• What the task asks
Locate each line with the string "https" in the listing below and copy it.

• • • • •

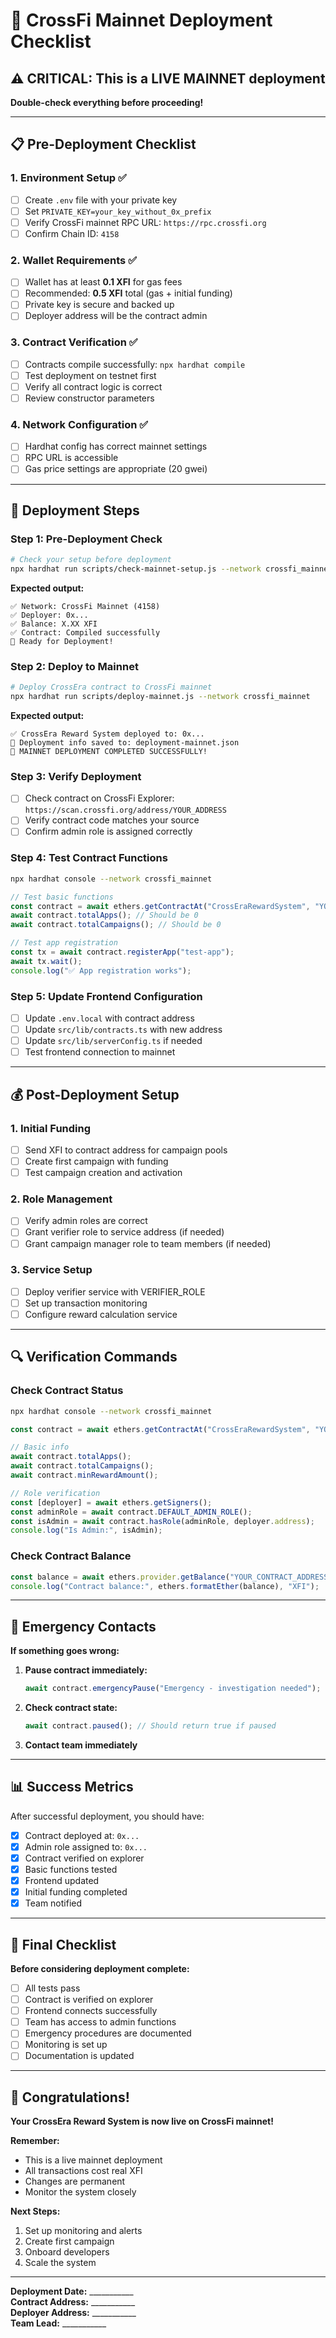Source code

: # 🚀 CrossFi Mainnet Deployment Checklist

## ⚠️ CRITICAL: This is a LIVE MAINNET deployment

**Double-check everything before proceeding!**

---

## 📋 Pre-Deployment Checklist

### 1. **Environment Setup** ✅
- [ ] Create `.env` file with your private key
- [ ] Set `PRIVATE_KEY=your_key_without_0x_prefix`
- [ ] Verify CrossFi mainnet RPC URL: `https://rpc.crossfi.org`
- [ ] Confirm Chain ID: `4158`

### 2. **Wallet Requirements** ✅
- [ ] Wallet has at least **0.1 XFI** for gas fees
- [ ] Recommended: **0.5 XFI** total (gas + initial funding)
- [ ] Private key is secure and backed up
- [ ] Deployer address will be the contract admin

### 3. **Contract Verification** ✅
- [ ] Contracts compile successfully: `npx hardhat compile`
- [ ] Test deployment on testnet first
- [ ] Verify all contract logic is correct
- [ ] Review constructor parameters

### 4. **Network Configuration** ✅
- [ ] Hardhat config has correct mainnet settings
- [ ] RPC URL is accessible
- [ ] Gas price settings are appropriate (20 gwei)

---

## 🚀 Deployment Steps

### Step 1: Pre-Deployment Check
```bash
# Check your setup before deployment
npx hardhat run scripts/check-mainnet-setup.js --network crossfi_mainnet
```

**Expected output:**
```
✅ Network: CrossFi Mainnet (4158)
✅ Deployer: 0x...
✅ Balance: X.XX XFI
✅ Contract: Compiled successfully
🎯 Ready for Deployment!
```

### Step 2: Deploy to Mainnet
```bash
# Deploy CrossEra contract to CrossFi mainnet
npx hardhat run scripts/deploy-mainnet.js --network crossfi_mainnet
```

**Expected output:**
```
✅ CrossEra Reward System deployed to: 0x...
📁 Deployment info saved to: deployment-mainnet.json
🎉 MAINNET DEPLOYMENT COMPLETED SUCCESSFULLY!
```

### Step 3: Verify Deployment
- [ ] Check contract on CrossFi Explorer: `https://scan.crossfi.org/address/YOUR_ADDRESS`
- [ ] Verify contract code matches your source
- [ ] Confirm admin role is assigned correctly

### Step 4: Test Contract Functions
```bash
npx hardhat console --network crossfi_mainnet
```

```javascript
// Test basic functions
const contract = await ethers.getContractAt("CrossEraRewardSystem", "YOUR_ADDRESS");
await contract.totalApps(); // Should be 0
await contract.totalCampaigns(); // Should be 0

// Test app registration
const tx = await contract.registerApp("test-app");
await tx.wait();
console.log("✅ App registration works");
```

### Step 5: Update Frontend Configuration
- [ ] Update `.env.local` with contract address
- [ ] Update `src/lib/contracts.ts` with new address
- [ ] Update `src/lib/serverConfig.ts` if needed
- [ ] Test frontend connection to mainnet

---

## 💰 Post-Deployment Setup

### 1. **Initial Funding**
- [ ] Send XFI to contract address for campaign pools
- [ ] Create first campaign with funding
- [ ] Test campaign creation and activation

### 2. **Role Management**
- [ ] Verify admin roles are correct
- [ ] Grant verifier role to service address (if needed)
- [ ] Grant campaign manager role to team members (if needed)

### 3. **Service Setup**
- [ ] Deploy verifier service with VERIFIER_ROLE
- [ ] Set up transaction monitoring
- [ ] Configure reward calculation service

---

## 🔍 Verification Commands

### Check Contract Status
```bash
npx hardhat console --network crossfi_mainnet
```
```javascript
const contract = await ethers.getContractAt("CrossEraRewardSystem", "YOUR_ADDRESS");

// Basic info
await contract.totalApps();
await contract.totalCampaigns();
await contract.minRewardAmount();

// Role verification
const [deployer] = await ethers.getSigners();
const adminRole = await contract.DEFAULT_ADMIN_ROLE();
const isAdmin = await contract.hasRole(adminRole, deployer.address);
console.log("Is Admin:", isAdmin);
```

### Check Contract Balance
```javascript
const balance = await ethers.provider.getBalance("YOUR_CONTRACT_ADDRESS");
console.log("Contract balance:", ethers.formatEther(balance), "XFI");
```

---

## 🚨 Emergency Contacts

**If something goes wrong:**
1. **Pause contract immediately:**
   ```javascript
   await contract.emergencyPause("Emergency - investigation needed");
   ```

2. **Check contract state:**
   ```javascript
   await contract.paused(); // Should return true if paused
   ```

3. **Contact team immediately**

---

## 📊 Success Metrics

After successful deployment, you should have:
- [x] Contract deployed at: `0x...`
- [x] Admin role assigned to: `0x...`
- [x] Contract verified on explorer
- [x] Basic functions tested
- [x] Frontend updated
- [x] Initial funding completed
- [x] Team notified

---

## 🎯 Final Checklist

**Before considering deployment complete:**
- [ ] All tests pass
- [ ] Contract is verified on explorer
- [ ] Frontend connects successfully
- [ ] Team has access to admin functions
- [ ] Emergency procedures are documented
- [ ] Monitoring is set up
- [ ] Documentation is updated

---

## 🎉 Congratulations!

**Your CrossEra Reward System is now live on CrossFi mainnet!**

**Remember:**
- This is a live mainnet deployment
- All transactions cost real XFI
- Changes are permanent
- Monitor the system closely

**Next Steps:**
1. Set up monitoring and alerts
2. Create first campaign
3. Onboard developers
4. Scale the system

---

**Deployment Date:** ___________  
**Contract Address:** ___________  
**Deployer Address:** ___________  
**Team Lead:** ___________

• • • • •

• Reply
- [ ] Verify CrossFi mainnet RPC URL: `https://rpc.crossfi.org`
- [ ] Check contract on CrossFi Explorer: `https://scan.crossfi.org/address/YOUR_ADDRESS`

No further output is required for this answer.